● Instructions for the task
Search the entries below for the word "tabincell" and copy each line that has it.

»»

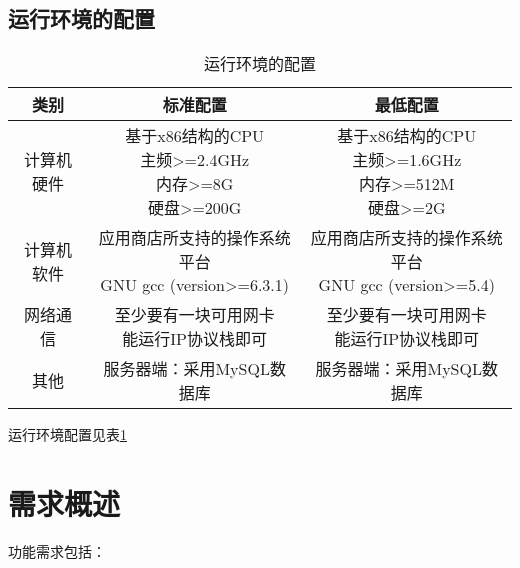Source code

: \subsection{运行环境的配置}
\begin{table}[htbp]
\centering
\caption{运行环境的配置} \label{tab:operation-environment}
\begin{tabular}{|c|c|c|}
    \hline
    类别 & 标准配置 & 最低配置 \\
    \hline
    计算机硬件 & \tabincell{c}{基于x86结构的CPU\\ 主频>=2.4GHz\\ 内存>=8G\\ 硬盘>=200G} & \tabincell{c}{基于x86结构的CPU\\ 主频>=1.6GHz\\ 内存>=512M\\ 硬盘>=2G} \\
    \hline
    计算机软件 & \tabincell{c}{应用商店所支持的操作系统平台\\ GNU gcc (version>=6.3.1)} & \tabincell{c}{应用商店所支持的操作系统平台\\ GNU gcc (version>=5.4)} \\
    \hline
    网络通信 & \tabincell{c}{至少要有一块可用网卡\\ 能运行IP协议栈即可} & \tabincell{c}{至少要有一块可用网卡\\ 能运行IP协议栈即可} \\
    \hline
    其他 & 服务器端：采用MySQL数据库 & 服务器端：采用MySQL数据库 \\
    \hline

\end{tabular}
\end{table}

运行环境配置见表\ref{tab:operation-environment}

\section{需求概述}
功能需求包括：

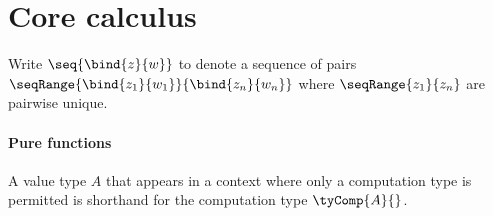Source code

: \section{Core calculus}



\begin{definition}
   Write $\seq{\bind{z}{w}}$ to denote a sequence of pairs $\seqRange{\bind{z_1}{w_1}}{\bind{z_n}{w_n}}$ where $\seqRange{z_1}{z_n}$ are pairwise unique.
\end{definition}

\paragraph{Pure functions}

A value type $A$ that appears in a context where only a computation type is permitted is shorthand for the computation type $\tyComp{A}{}$.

««

● Exercise result
    计算机硬件 & \tabincell{c}{基于x86结构的CPU\\ 主频>=2.4GHz\\ 内存>=8G\\ 硬盘>=200G} & \tabincell{c}{基于x86结构的CPU\\ 主频>=1.6GHz\\ 内存>=512M\\ 硬盘>=2G} \\
    计算机软件 & \tabincell{c}{应用商店所支持的操作系统平台\\ GNU gcc (version>=6.3.1)} & \tabincell{c}{应用商店所支持的操作系统平台\\ GNU gcc (version>=5.4)} \\
    网络通信 & \tabincell{c}{至少要有一块可用网卡\\ 能运行IP协议栈即可} & \tabincell{c}{至少要有一块可用网卡\\ 能运行IP协议栈即可} \\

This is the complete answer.